I’ve seen those who will say that religion — or at least the LDS church — is “brainwashing.” I don’t have any training in what the clinical definitions of brainwashing are, but this just seems like one such term that, when used, closes the doors of conversation. How are you supposed to talk to someone when you think they are brainwashed? (On other hand, how are you supposed to talk to someone when they think your very perspective is borne of sin? I guess this goes both ways.)
So, I guess I just wouldn’t use such strong language. I tend to waver in my position — sometimes, I say, “As long as they don’t bother me, I won’t bother them,” but other times, I feel like I have to say something…if only to defend or protect someone from getting hurt. Sometimes, I want to talk about what I believe are reality, so I don’t censor myself. Other times, I don’t care if anyone makes his own reality.
I can recognize, if I won’t call it something as strong as “brainwashing,” that we do face programming. It’s not just something the church does. It’s something that everything we face does. Our culture, our media, our family, our schools — church is just one warrior fighting in the arena.
So, I can say that the church has programmed me to think some ways (and has failed to program me in other ways). And as I have deconverted, I’ve had to deprogram.
When programming works, it sticks. So it’s hard to deprogram…yet that’s what everyone has to do.
One thing that I’ve had to deprogram, for instance, is looking for spiritual “experiences” to justify my worthiness as a person. For a long time, I knew I didn’t believe in the church — I just wasn’t feeling it — but my problem was that at the back of my mind, I felt I should. And of course, my church leaders were eager to tell me that I should feel a burning in the bosom, and if I didn’t, I should pray and fast and read scriptures and attend church meetings and magnify callings until I did. I saw so many people who walked around strong in their testimonies…sure, some of them had problems in their life, but I wondered…how could they truly believe? Lacking a testimony, under this program, was a sign that I was broken, because of course, the program was based on the assumption that the church was true and it would manifest its truthfulness to you.

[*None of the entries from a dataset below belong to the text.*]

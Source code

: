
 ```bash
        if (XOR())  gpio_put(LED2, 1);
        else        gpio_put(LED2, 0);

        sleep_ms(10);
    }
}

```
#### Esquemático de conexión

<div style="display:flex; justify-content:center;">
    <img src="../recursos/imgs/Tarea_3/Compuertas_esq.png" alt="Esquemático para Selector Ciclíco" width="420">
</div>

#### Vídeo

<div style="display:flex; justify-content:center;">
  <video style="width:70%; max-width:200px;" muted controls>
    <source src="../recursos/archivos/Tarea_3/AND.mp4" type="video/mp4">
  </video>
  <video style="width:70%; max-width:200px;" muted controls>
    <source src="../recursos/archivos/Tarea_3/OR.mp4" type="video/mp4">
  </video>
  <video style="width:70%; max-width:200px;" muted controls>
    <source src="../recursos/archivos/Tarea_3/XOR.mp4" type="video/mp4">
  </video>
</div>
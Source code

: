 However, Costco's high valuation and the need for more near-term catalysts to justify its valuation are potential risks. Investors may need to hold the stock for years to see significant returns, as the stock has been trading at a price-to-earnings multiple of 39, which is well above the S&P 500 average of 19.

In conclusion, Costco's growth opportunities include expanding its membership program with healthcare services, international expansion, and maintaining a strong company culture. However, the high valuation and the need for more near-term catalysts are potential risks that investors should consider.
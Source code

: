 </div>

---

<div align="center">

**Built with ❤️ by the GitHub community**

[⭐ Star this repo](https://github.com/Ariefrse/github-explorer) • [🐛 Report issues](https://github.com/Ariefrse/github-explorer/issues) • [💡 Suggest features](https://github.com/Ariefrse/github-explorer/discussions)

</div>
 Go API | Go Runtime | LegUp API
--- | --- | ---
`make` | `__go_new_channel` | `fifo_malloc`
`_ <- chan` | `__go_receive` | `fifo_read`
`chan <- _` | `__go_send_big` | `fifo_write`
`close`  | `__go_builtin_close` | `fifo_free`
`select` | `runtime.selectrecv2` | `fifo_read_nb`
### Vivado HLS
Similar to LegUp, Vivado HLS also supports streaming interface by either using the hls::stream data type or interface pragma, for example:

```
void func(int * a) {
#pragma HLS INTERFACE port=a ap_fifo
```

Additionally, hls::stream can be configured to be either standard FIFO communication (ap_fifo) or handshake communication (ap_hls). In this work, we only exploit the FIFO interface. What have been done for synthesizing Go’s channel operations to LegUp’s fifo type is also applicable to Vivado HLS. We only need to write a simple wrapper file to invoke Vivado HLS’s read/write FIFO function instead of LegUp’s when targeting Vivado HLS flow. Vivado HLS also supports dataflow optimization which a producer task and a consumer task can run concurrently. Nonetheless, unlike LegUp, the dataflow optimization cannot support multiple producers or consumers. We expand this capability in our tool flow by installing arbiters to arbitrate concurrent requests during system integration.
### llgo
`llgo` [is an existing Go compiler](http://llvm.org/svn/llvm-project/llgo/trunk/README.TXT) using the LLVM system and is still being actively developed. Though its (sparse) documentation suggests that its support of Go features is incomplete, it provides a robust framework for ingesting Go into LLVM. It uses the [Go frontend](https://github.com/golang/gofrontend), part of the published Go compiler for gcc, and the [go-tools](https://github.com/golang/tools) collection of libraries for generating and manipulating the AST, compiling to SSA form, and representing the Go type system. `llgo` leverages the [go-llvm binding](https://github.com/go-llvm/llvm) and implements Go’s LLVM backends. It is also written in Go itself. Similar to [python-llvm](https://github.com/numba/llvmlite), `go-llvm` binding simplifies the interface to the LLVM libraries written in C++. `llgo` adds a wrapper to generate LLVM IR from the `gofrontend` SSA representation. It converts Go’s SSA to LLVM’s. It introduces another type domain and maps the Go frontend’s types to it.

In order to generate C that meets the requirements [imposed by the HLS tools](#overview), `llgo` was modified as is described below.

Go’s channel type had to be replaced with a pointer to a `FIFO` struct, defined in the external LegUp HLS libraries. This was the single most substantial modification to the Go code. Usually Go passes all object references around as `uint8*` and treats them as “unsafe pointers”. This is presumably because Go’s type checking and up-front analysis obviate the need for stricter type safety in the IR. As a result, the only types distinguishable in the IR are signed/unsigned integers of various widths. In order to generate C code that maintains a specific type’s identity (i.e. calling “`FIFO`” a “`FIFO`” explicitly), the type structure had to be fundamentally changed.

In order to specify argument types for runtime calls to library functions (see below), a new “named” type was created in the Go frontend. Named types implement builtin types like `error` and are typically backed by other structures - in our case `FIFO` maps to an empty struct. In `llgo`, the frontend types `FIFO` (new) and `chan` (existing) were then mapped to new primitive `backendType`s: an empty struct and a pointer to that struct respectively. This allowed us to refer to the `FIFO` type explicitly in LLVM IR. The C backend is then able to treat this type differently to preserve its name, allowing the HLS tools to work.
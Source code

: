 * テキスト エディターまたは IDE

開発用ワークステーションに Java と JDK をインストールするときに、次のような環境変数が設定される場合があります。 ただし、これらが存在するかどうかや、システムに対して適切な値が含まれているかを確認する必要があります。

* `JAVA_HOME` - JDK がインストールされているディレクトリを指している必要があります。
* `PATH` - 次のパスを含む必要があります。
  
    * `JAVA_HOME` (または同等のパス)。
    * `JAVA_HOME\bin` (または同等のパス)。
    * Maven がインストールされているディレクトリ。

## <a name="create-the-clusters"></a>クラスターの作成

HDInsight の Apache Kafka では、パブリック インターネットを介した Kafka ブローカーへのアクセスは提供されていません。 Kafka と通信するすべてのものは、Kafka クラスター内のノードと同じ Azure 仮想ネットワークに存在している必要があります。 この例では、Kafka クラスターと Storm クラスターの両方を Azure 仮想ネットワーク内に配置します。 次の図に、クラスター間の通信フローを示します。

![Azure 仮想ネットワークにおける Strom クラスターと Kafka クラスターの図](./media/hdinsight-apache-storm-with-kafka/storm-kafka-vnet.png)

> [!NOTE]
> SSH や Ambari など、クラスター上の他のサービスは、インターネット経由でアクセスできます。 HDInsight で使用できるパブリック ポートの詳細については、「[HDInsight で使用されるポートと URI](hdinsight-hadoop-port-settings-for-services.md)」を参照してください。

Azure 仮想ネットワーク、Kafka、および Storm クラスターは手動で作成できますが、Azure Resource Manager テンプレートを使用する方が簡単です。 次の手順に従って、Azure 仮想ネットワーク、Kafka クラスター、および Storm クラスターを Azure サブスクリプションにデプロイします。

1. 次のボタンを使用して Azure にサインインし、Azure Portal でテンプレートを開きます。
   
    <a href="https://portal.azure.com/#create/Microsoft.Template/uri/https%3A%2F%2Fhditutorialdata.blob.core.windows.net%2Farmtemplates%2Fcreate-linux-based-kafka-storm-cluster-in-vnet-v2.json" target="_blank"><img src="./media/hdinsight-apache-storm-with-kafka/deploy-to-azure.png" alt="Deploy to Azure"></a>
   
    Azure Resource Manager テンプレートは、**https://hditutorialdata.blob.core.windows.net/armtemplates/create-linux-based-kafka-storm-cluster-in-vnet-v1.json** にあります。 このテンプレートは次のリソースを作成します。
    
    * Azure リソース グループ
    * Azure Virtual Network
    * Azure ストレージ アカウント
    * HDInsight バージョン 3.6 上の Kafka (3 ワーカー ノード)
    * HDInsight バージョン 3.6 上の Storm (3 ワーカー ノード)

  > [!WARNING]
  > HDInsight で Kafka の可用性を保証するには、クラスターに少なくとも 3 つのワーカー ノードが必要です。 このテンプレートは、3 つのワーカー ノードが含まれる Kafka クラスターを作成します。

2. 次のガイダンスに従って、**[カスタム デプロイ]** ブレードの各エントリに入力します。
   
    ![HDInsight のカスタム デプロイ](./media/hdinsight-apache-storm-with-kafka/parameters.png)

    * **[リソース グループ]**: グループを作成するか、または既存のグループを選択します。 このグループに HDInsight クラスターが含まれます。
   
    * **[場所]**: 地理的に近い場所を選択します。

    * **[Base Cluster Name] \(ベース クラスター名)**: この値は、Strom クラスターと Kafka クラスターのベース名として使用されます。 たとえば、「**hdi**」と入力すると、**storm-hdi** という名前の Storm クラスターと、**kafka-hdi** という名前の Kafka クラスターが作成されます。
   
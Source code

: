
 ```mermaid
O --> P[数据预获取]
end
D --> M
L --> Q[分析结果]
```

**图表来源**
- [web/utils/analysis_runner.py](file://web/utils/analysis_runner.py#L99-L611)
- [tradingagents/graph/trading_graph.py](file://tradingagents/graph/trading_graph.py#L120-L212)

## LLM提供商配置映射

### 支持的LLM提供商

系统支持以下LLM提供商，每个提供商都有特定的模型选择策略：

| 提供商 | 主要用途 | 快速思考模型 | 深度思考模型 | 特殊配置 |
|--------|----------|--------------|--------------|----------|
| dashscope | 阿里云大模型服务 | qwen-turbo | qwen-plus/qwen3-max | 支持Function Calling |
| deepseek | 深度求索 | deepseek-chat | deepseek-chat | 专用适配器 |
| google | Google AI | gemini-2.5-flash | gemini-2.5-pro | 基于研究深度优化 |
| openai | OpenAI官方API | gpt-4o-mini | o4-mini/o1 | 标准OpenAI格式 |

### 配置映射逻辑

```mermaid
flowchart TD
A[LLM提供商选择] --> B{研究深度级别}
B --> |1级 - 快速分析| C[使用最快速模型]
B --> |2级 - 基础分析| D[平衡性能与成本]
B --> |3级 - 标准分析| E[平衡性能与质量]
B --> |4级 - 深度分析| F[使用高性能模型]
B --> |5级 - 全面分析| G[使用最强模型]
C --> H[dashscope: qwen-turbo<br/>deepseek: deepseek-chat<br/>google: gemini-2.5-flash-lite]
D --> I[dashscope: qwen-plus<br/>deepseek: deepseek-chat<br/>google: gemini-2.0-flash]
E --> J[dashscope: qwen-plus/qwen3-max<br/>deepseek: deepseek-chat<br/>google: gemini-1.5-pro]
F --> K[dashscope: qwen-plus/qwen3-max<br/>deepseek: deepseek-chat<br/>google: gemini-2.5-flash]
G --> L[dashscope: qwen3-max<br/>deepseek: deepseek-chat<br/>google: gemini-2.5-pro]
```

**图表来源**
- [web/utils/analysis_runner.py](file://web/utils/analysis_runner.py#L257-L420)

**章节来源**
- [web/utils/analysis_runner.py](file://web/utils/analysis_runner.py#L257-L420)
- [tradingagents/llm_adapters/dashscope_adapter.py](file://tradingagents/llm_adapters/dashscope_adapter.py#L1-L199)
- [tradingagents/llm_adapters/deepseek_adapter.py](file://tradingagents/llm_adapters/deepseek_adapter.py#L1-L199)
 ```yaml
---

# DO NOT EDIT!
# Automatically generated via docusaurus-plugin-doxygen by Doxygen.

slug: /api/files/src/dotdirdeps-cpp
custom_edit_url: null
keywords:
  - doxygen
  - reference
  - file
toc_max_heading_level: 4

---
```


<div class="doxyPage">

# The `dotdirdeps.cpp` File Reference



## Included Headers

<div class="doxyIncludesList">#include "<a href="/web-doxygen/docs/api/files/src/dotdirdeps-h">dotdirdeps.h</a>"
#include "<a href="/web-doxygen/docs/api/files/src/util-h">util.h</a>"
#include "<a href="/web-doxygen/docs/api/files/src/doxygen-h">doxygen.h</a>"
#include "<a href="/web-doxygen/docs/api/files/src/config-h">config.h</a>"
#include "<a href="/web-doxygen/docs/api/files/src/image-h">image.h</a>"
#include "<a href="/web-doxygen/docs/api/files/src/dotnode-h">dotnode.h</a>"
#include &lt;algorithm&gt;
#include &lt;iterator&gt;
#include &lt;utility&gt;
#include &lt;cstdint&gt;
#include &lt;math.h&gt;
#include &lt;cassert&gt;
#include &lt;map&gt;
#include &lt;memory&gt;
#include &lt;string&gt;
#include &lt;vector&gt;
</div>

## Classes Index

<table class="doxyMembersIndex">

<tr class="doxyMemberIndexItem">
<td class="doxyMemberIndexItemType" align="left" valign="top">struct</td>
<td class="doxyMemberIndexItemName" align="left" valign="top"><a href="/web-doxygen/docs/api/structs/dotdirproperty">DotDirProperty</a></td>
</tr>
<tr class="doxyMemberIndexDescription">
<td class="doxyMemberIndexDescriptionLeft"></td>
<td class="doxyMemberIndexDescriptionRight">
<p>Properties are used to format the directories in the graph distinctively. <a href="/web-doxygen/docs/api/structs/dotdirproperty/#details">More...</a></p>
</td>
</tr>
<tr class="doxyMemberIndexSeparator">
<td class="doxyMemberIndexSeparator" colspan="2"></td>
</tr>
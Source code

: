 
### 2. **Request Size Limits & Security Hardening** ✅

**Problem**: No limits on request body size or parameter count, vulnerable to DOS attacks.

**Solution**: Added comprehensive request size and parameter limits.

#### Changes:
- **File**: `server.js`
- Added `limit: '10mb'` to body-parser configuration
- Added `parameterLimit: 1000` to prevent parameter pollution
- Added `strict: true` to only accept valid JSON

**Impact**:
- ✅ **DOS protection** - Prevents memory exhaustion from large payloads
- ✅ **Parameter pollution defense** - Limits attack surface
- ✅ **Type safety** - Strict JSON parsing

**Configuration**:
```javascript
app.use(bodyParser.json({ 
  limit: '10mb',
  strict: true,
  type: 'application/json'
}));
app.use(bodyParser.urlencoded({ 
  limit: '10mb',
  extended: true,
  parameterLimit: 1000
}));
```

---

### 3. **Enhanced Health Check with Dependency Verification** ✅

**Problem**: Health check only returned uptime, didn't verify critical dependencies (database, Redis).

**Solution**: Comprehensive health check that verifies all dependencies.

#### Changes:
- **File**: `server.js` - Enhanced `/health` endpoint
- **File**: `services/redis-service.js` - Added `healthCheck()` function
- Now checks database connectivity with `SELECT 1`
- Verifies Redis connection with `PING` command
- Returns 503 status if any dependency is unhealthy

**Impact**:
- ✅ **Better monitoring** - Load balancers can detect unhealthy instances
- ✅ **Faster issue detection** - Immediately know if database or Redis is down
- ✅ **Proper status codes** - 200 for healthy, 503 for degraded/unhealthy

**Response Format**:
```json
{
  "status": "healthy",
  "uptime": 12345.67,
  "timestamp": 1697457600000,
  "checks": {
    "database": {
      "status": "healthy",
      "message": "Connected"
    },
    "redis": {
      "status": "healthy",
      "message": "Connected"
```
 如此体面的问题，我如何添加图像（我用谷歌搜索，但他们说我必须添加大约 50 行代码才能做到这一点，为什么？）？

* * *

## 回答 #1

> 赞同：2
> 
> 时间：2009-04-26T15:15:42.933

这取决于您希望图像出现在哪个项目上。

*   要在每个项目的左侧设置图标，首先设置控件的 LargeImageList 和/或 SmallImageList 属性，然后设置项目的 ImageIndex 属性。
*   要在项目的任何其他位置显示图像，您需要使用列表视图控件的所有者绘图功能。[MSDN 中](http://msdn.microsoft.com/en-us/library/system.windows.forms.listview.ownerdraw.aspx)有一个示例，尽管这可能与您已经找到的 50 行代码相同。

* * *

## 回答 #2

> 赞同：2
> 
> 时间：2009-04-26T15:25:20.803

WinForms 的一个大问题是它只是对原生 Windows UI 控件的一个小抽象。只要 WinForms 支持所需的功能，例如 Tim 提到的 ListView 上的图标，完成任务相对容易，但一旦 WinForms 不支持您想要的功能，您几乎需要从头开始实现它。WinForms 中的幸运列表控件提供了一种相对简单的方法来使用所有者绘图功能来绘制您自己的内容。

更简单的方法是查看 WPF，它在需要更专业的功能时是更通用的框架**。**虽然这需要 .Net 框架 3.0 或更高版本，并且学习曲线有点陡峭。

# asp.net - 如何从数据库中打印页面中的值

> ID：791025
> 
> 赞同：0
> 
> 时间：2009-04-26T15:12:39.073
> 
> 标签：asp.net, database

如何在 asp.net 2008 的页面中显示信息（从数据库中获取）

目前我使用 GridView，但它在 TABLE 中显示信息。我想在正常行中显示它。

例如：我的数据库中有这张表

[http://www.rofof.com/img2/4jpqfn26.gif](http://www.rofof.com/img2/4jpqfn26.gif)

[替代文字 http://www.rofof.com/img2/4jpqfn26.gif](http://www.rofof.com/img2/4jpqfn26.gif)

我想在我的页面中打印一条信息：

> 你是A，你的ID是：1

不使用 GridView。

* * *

Others outside the church tried to program me in other ways. I didn’t grow up in Utah or any Mormon-majority community, so there were of course people who would try to convince me that the church was a cult. Of course, they came from a different program that I also didn’t follow — of a hostility-driven preaching style. From the way those people treated my beliefs, I knew I certainly didn’t want to join them or even concede my doubts to them, but at the same time, I knew I didn’t believe the church.
My epiphany was in realizing that…I didn’t have to accept either package of assumptions. I didn’t have to rack myself in guilt over lack of testimony, lack of faith, and lack of belief. I didn’t have to take theological acrobatics. And I didn’t have to listen to any of my detractors. Over time, I’ve had to work on this deprogramming, but now, I’m happy with the state of my (dis)beliefs.
What are things you’ve had to deprogram? What old beliefs (that you may have chosen or may not even have known you were programmed to believe) have taken the longest time to kill?